An algorithm for arterial wall detection and qualification

Abstract

Cardiovascular diseases are presented as the first cause of death in western world in the last decades. Creating new technologies capable of extracting relevant information from the body structures are crucial to improve prevention and diagnosis Cardiovascular parameters such as blood pressure (BP) and pulse arrival time (PAT) are strongly linked with current state of blood vessels. The objective of this project is to develop an algorithm for direct detection and qualification of the common carotid artery (CCA) to enhance the interpretation of blood vessels current state. We propose a different technique to allocate the CCA as an input of an overall wall tracking system (WTS). Matlab version R2018a was used to design and evaluate the algorithm. A dataset containing ultrasound data from 10 subjects was analyzed. The approach to detect the walls was based on the hypo-echogenic nature of the lumen. The denoising method used was The Meyer wavelet filter followed by a Hilbert transform. Further application of heuristics was needed in order to identify the wall positions and the corresponding quality indicators. The performance was evaluated in the context of wall tracking system (WTS) by comparing manually annotated references to spatial positions from a new, ECG-gated wall tracking system using a reset per heartbeat versus the conventional tracking system using only a single initial starting position prior to the recording.
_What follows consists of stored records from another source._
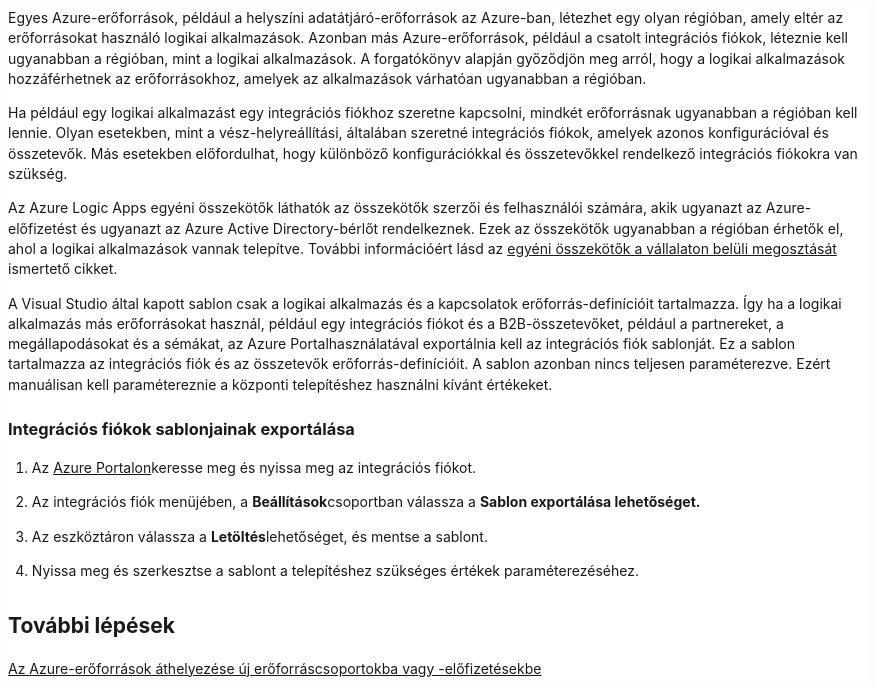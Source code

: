 Egyes Azure-erőforrások, például a helyszíni adatátjáró-erőforrások az Azure-ban, létezhet egy olyan régióban, amely eltér az erőforrásokat használó logikai alkalmazások. Azonban más Azure-erőforrások, például a csatolt integrációs fiókok, léteznie kell ugyanabban a régióban, mint a logikai alkalmazások. A forgatókönyv alapján győződjön meg arról, hogy a logikai alkalmazások hozzáférhetnek az erőforrásokhoz, amelyek az alkalmazások várhatóan ugyanabban a régióban.

Ha például egy logikai alkalmazást egy integrációs fiókhoz szeretne kapcsolni, mindkét erőforrásnak ugyanabban a régióban kell lennie. Olyan esetekben, mint a vész-helyreállítási, általában szeretné integrációs fiókok, amelyek azonos konfigurációval és összetevők. Más esetekben előfordulhat, hogy különböző konfigurációkkal és összetevőkkel rendelkező integrációs fiókokra van szükség.

Az Azure Logic Apps egyéni összekötők láthatók az összekötők szerzői és felhasználói számára, akik ugyanazt az Azure-előfizetést és ugyanazt az Azure Active Directory-bérlőt rendelkeznek. Ezek az összekötők ugyanabban a régióban érhetők el, ahol a logikai alkalmazások vannak telepítve. További információért lásd az [egyéni összekötők a vállalaton belüli megosztását](https://docs.microsoft.com/connectors/custom-connectors/share) ismertető cikket.

A Visual Studio által kapott sablon csak a logikai alkalmazás és a kapcsolatok erőforrás-definícióit tartalmazza. Így ha a logikai alkalmazás más erőforrásokat használ, például egy integrációs fiókot és a B2B-összetevőket, például a partnereket, a megállapodásokat és a sémákat, az Azure Portalhasználatával exportálnia kell az integrációs fiók sablonját. Ez a sablon tartalmazza az integrációs fiók és az összetevők erőforrás-definícióit. A sablon azonban nincs teljesen paraméterezve. Ezért manuálisan kell paramétereznie a központi telepítéshez használni kívánt értékeket.

### <a name="export-templates-for-integration-accounts"></a>Integrációs fiókok sablonjainak exportálása

1. Az [Azure Portalon](https://portal.azure.com)keresse meg és nyissa meg az integrációs fiókot.

1. Az integrációs fiók menüjében, a **Beállítások**csoportban válassza a **Sablon exportálása lehetőséget.**

1. Az eszköztáron válassza a **Letöltés**lehetőséget, és mentse a sablont.

1. Nyissa meg és szerkesztse a sablont a telepítéshez szükséges értékek paraméterezéséhez.

## <a name="next-steps"></a>További lépések

[Az Azure-erőforrások áthelyezése új erőforráscsoportokba vagy -előfizetésekbe](../azure-resource-manager/management/move-resource-group-and-subscription.md)
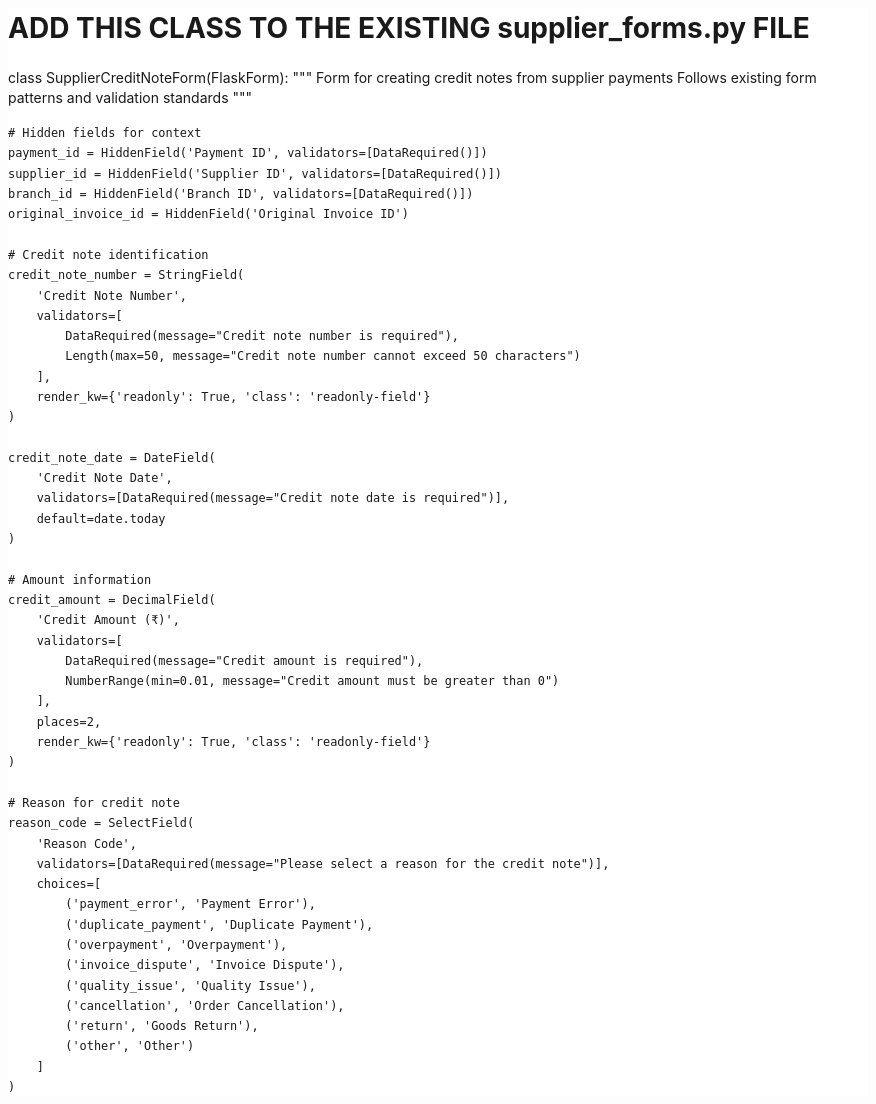 # ADD THIS CLASS TO THE EXISTING supplier_forms.py FILE

class SupplierCreditNoteForm(FlaskForm):
    """
    Form for creating credit notes from supplier payments
    Follows existing form patterns and validation standards
    """
    
    # Hidden fields for context
    payment_id = HiddenField('Payment ID', validators=[DataRequired()])
    supplier_id = HiddenField('Supplier ID', validators=[DataRequired()])
    branch_id = HiddenField('Branch ID', validators=[DataRequired()])
    original_invoice_id = HiddenField('Original Invoice ID')
    
    # Credit note identification
    credit_note_number = StringField(
        'Credit Note Number',
        validators=[
            DataRequired(message="Credit note number is required"),
            Length(max=50, message="Credit note number cannot exceed 50 characters")
        ],
        render_kw={'readonly': True, 'class': 'readonly-field'}
    )
    
    credit_note_date = DateField(
        'Credit Note Date',
        validators=[DataRequired(message="Credit note date is required")],
        default=date.today
    )
    
    # Amount information
    credit_amount = DecimalField(
        'Credit Amount (₹)',
        validators=[
            DataRequired(message="Credit amount is required"),
            NumberRange(min=0.01, message="Credit amount must be greater than 0")
        ],
        places=2,
        render_kw={'readonly': True, 'class': 'readonly-field'}
    )
    
    # Reason for credit note
    reason_code = SelectField(
        'Reason Code',
        validators=[DataRequired(message="Please select a reason for the credit note")],
        choices=[
            ('payment_error', 'Payment Error'),
            ('duplicate_payment', 'Duplicate Payment'),
            ('overpayment', 'Overpayment'),
            ('invoice_dispute', 'Invoice Dispute'),
            ('quality_issue', 'Quality Issue'),
            ('cancellation', 'Order Cancellation'),
            ('return', 'Goods Return'),
            ('other', 'Other')
        ]
    )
The results proved that this new technique can greatly detect the CCA and be an important module block in the novel WTS. The evaluation showed a significant increase in temporal efficiency (9.53 times faster than manual annotations), high spatial accuracy, and improved feature consistency. In addition, it allows for quality assessment in terms of dispersion and contrast criteria, making the algorithm dynamic and powerful. Nevertheless, problems concerning the anatomy of the vessels were encountered. Deeper lying vessels may need another localization approach such as dynamic time warping (DTW). Such that full automation remains to be implemented.